- _WHAT IS REQUIRED_
Below are the records; give the number of their lines that contain the word "Gogoi" and nothing more.

- _DATASET ENTRIES_
----------
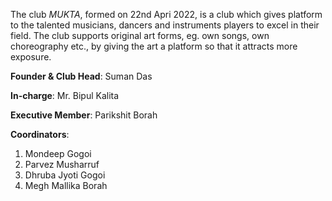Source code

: The club *MUKTA*, formed on 22nd Apri 2022, is a club which gives platform to the talented musicians, dancers
and instruments players to excel in their field. The club supports original art forms, eg. own songs, own
choreography etc., by giving the art a platform so that it attracts more exposure.

**Founder & Club Head**: Suman Das

**In-charge**: Mr. Bipul Kalita

**Executive Member**: Parikshit Borah

**Coordinators**:

1. Mondeep Gogoi
2. Parvez Musharruf
3. Dhruba Jyoti Gogoi
4. Megh Mallika Borah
----------
- _RESPONSE FOR THIS EXERCISE_
2